ELECTROCHEMICAL COLD DRAWING OF HARD ALLOYS

Existing cold drawing technology for not enough ductile alloys meets serious problems (cracking, surface finish deterioration, etc.). For instance, some brittle alloys like FeSi6.5 with excellent soft magnetic performance are hard to be formed into wires.
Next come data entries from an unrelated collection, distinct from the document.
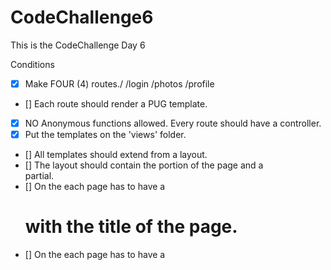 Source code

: # CodeChallenge6

This is the CodeChallenge Day 6

Conditions

- [x] Make FOUR (4) routes./ /login /photos /profile
- [] Each route should render a PUG template.
- [x] NO Anonymous functions allowed. Every route should have a controller.
- [x] Put the templates on the 'views' folder.
- [] All templates should extend from a layout.
- [] The layout should contain the <head> portion of the page and a <footer> partial.
- [] On the <body> each page has to have a <h1> with the title of the page.
- [] On the <head> each page has to have a <title> with the title of the page and the title of the website\*\*.
- [] The title of the page and the website should not be written on the template.
- [] The title of the page should come from the controller.
- [] The title of the website should not come from the controller, it should come from the locals.
- [] There should be one router file and one controller file.
- [] Middlewares should have their own file.
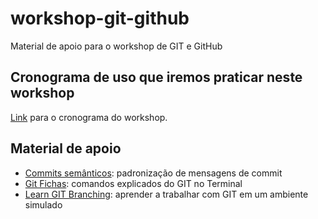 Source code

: # workshop-git-github

Material de apoio para o workshop de GIT e GitHub

## Cronograma de uso que iremos praticar neste workshop

[Link](/passo-a-passo.md) para o cronograma do workshop.

## Material de apoio

- [Commits semânticos](https://blog.geekhunter.com.br/o-que-e-commit-e-como-usar-commits-semanticos/): padronização de mensagens de commit
- [Git Fichas](https://gitfichas.com/): comandos explicados do GIT no Terminal
- [Learn GIT Branching](https://learngitbranching.js.org/?locale=pt_BR): aprender a trabalhar com GIT em um ambiente simulado
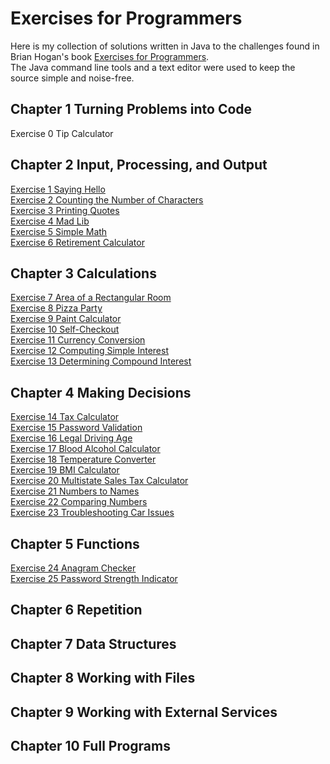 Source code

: # Exercises for Programmers
Here is my collection of solutions written in Java to the challenges found in Brian Hogan's book [Exercises for Programmers](https://pragprog.com/book/bhwb/exercises-for-programmers).  
The Java command line tools and a text editor were used to keep the source simple and noise-free.

## Chapter 1 Turning Problems into Code
Exercise 0 Tip Calculator
## Chapter 2 Input, Processing, and Output
[Exercise 1 Saying Hello](https://github.com/jamesdschmidt/exercises-for-programmers/tree/master/exercise-01-saying-hello)  
[Exercise 2 Counting the Number of Characters](https://github.com/jamesdschmidt/exercises-for-programmers/tree/master/exercise-02-counting-characters)  
[Exercise 3 Printing Quotes](https://github.com/jamesdschmidt/exercises-for-programmers/tree/master/exercise-03-printing-quotes)  
[Exercise 4 Mad Lib](https://github.com/jamesdschmidt/exercises-for-programmers/tree/master/exercise-04-mad-lib)  
[Exercise 5 Simple Math](https://github.com/jamesdschmidt/exercises-for-programmers/tree/master/exercise-05-simple-math)  
[Exercise 6 Retirement Calculator](https://github.com/jamesdschmidt/exercises-for-programmers/tree/master/exercise-06-retirement-calculator)
## Chapter 3 Calculations
[Exercise 7 Area of a Rectangular Room](https://github.com/jamesdschmidt/exercises-for-programmers/tree/master/exercise-07-area-of-a-rectangular-room)  
[Exercise 8 Pizza Party](https://github.com/jamesdschmidt/exercises-for-programmers/tree/master/exercise-08-pizza-party)  
[Exercise 9 Paint Calculator](https://github.com/jamesdschmidt/exercises-for-programmers/tree/master/exercise-09-paint-calculator)  
[Exercise 10 Self-Checkout](https://github.com/jamesdschmidt/exercises-for-programmers/tree/master/exercise-10-self-checkout)  
[Exercise 11 Currency Conversion](https://github.com/jamesdschmidt/exercises-for-programmers/tree/master/exercise-11-currency-conversion)  
[Exercise 12 Computing Simple Interest](https://github.com/jamesdschmidt/exercises-for-programmers/tree/master/exercise-12-computing-simple-interest)  
[Exercise 13 Determining Compound Interest](https://github.com/jamesdschmidt/exercises-for-programmers/tree/master/exercise-13-determining-compound-interest)
## Chapter 4 Making Decisions
[Exercise 14 Tax Calculator](https://github.com/jamesdschmidt/exercises-for-programmers/tree/master/exercise-14-tax-calculator)  
[Exercise 15 Password Validation](https://github.com/jamesdschmidt/exercises-for-programmers/tree/master/exercise-15-password-validation)  
[Exercise 16 Legal Driving Age](https://github.com/jamesdschmidt/exercises-for-programmers/tree/master/exercise-16-legal-driving-age)  
[Exercise 17 Blood Alcohol Calculator](https://github.com/jamesdschmidt/exercises-for-programmers/tree/master/exercise-17-blood-alcohol-calculator)  
[Exercise 18 Temperature Converter](https://github.com/jamesdschmidt/exercises-for-programmers/tree/master/exercise-18-temperature-converter)  
[Exercise 19 BMI Calculator](https://github.com/jamesdschmidt/exercises-for-programmers/tree/master/exercise-19-bmi-calculator)  
[Exercise 20 Multistate Sales Tax Calculator](https://github.com/jamesdschmidt/exercises-for-programmers/tree/master/exercise-20-multistate-sales-tax-calculator)  
[Exercise 21 Numbers to Names](https://github.com/jamesdschmidt/exercises-for-programmers/tree/master/exercise-21-numbers-to-names)  
[Exercise 22 Comparing Numbers](https://github.com/jamesdschmidt/exercises-for-programmers/tree/master/exercise-22-comparing-numbers)  
[Exercise 23 Troubleshooting Car Issues](https://github.com/jamesdschmidt/exercises-for-programmers/tree/master/exercise-23-troubleshooting-car-issues)
## Chapter 5 Functions
[Exercise 24 Anagram Checker](https://github.com/jamesdschmidt/exercises-for-programmers/tree/master/exercise-24-anagram-checker)  
[Exercise 25 Password Strength Indicator](https://github.com/jamesdschmidt/exercises-for-programmers/tree/master/exercise-25-password-strength-indicator)
## Chapter 6 Repetition
## Chapter 7 Data Structures
## Chapter 8 Working with Files
## Chapter 9 Working with External Services
## Chapter 10 Full Programs

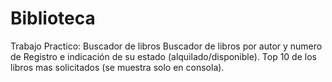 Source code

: # Biblioteca
Trabajo Practico: Buscador de libros
Buscador de libros por autor y numero de Registro e indicación de su estado (alquilado/disponible).
Top 10 de los libros mas solicitados (se muestra solo en consola).
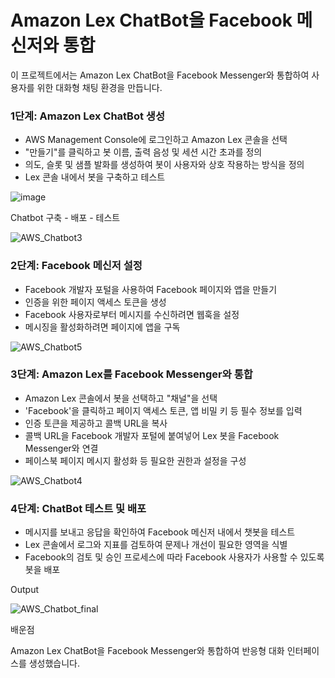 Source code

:# Amazon Lex ChatBot을 Facebook 메신저와 통합
이 프로젝트에서는 Amazon Lex ChatBot을 Facebook Messenger와 통합하여 사용자를 위한 대화형 채팅 환경을 만듭니다.

### 1단계: Amazon Lex ChatBot 생성
- AWS Management Console에 로그인하고 Amazon Lex 콘솔을 선택
- "만들기"를 클릭하고 봇 이름, 출력 음성 및 세션 시간 초과를 정의
- 의도, 슬롯 및 샘플 발화를 생성하여 봇이 사용자와 상호 작용하는 방식을 정의
- Lex 콘솔 내에서 봇을 구축하고 테스트

![image](https://github.com/plintAn/AWS_Chatbot_Facebook/assets/124107186/47ac8ae2-000c-45f1-bc2e-c1c0a382cb2f)

Chatbot 구축 - 배포 - 테스트

![AWS_Chatbot3](https://github.com/plintAn/AWS_Chatbot_Facebook/assets/124107186/834f21da-0483-4770-a7d3-3136dc10fce4)


### 2단계: Facebook 메신저 설정
- Facebook 개발자 포털을 사용하여 Facebook 페이지와 앱을 만들기
- 인증을 위한 페이지 액세스 토큰을 생성
- Facebook 사용자로부터 메시지를 수신하려면 웹훅을 설정
- 메시징을 활성화하려면 페이지에 앱을 구독

![AWS_Chatbot5](https://github.com/plintAn/AWS_Chatbot_Facebook/assets/124107186/20c8dda9-2103-4e23-9b98-0433edba4181)

### 3단계: Amazon Lex를 Facebook Messenger와 통합
- Amazon Lex 콘솔에서 봇을 선택하고 "채널"을 선택
- 'Facebook'을 클릭하고 페이지 액세스 토큰, 앱 비밀 키 등 필수 정보를 입력
- 인증 토큰을 제공하고 콜백 URL을 복사
- 콜백 URL을 Facebook 개발자 포털에 붙여넣어 Lex 봇을 Facebook Messenger와 연결
- 페이스북 페이지 메시지 활성화 등 필요한 권한과 설정을 구성

![AWS_Chatbot4](https://github.com/plintAn/AWS_Chatbot_Facebook/assets/124107186/24d09a2f-857d-4436-bd66-e0f2c66ec310)

### 4단계: ChatBot 테스트 및 배포
- 메시지를 보내고 응답을 확인하여 Facebook 메신저 내에서 챗봇을 테스트
- Lex 콘솔에서 로그와 지표를 검토하여 문제나 개선이 필요한 영역을 식별
- Facebook의 검토 및 승인 프로세스에 따라 Facebook 사용자가 사용할 수 있도록 봇을 배포

Output

![AWS_Chatbot_final](https://github.com/plintAn/AWS_Chatbot_Facebook/assets/124107186/900f1867-c3d0-4bd4-8256-647213b1f39f)



배운점

Amazon Lex ChatBot을 Facebook Messenger와 통합하여 반응형 대화 인터페이스를 생성했습니다.


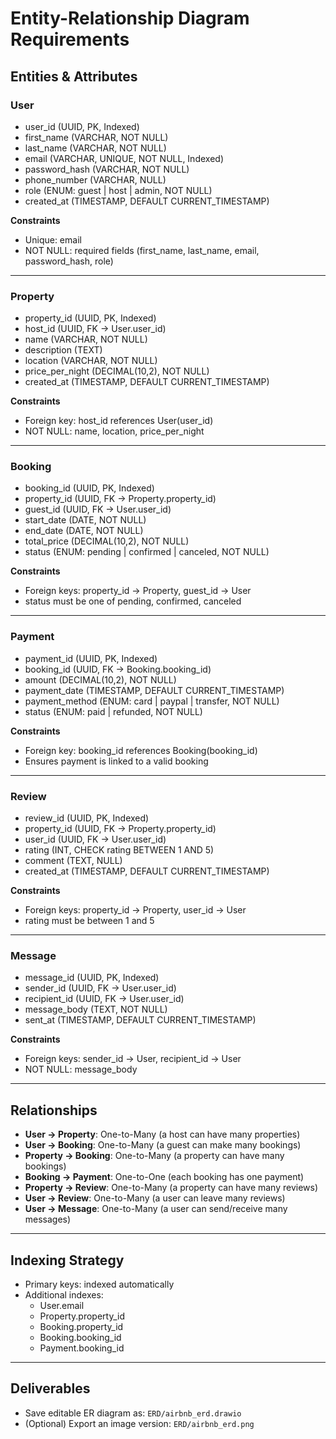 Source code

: # Entity-Relationship Diagram Requirements

## Entities & Attributes

### User
- user_id (UUID, PK, Indexed)
- first_name (VARCHAR, NOT NULL)
- last_name (VARCHAR, NOT NULL)
- email (VARCHAR, UNIQUE, NOT NULL, Indexed)
- password_hash (VARCHAR, NOT NULL)
- phone_number (VARCHAR, NULL)
- role (ENUM: guest | host | admin, NOT NULL)
- created_at (TIMESTAMP, DEFAULT CURRENT_TIMESTAMP)

**Constraints**
- Unique: email
- NOT NULL: required fields (first_name, last_name, email, password_hash, role)

---

### Property
- property_id (UUID, PK, Indexed)
- host_id (UUID, FK → User.user_id)
- name (VARCHAR, NOT NULL)
- description (TEXT)
- location (VARCHAR, NOT NULL)
- price_per_night (DECIMAL(10,2), NOT NULL)
- created_at (TIMESTAMP, DEFAULT CURRENT_TIMESTAMP)

**Constraints**
- Foreign key: host_id references User(user_id)
- NOT NULL: name, location, price_per_night

---

### Booking
- booking_id (UUID, PK, Indexed)
- property_id (UUID, FK → Property.property_id)
- guest_id (UUID, FK → User.user_id)
- start_date (DATE, NOT NULL)
- end_date (DATE, NOT NULL)
- total_price (DECIMAL(10,2), NOT NULL)
- status (ENUM: pending | confirmed | canceled, NOT NULL)

**Constraints**
- Foreign keys: property_id → Property, guest_id → User
- status must be one of pending, confirmed, canceled

---

### Payment
- payment_id (UUID, PK, Indexed)
- booking_id (UUID, FK → Booking.booking_id)
- amount (DECIMAL(10,2), NOT NULL)
- payment_date (TIMESTAMP, DEFAULT CURRENT_TIMESTAMP)
- payment_method (ENUM: card | paypal | transfer, NOT NULL)
- status (ENUM: paid | refunded, NOT NULL)

**Constraints**
- Foreign key: booking_id references Booking(booking_id)
- Ensures payment is linked to a valid booking

---

### Review
- review_id (UUID, PK, Indexed)
- property_id (UUID, FK → Property.property_id)
- user_id (UUID, FK → User.user_id)
- rating (INT, CHECK rating BETWEEN 1 AND 5)
- comment (TEXT, NULL)
- created_at (TIMESTAMP, DEFAULT CURRENT_TIMESTAMP)

**Constraints**
- Foreign keys: property_id → Property, user_id → User
- rating must be between 1 and 5

---

### Message
- message_id (UUID, PK, Indexed)
- sender_id (UUID, FK → User.user_id)
- recipient_id (UUID, FK → User.user_id)
- message_body (TEXT, NOT NULL)
- sent_at (TIMESTAMP, DEFAULT CURRENT_TIMESTAMP)

**Constraints**
- Foreign keys: sender_id → User, recipient_id → User
- NOT NULL: message_body

---

## Relationships
- **User → Property**: One-to-Many (a host can have many properties)
- **User → Booking**: One-to-Many (a guest can make many bookings)
- **Property → Booking**: One-to-Many (a property can have many bookings)
- **Booking → Payment**: One-to-One (each booking has one payment)
- **Property → Review**: One-to-Many (a property can have many reviews)
- **User → Review**: One-to-Many (a user can leave many reviews)
- **User → Message**: One-to-Many (a user can send/receive many messages)

---

## Indexing Strategy
- Primary keys: indexed automatically
- Additional indexes:
  - User.email
  - Property.property_id
  - Booking.property_id
  - Booking.booking_id
  - Payment.booking_id

---

## Deliverables
- Save editable ER diagram as: `ERD/airbnb_erd.drawio`
- (Optional) Export an image version: `ERD/airbnb_erd.png`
In this work a new technique, electrochemical cold drawing, was proposed to produce wires from hard carbon steel 1070 and FeSi6.5. Overcoming mentioned problems can be achieved with the use of special electrochemical conditions capable to plasticize thin surface layer. The reason for such plasticization is chemomechanical effect (CME) that consists in increasing ductility of a solid surface due to exposure to chemical or electrochemical reactions, taking place, e.g., during anodic polarization of the surface. The significant hardness decrease of the metal surface as compared to air was obtained using anodic polarization. For example, the relative Vickers hardness of FeSi6.5 in 0.5 M sulfuric acid decreased by about a factor of two with current density i varying from 1 mA/cm² to ≈ 50 mA/cm². The hardness decay ΔH in solution as compared to air is larger (the CME is more pronounced) for the steel with a higher hardness. For example, Vickers hardness for steels 1020, 1070 and FeSi6.5 amounted to 1.32, 1.72 and 4.05 GPa, respectively. For these steels, studied in 0.5 M H₂SO₄ at current density of 2 mA/cm², ΔH values were found as 24%, 30% and 47%, respectively.

It was found that electrochemical cold drawing as compared to existing technology showed significant decrease in the drawing stress fluctuation. Therefore, good surface quality can be expected. The effect of anodic polarization of 1070 and Fe-6.5Si steels during cold drawing on the surface quality and corrosion resistance of wires was investigated.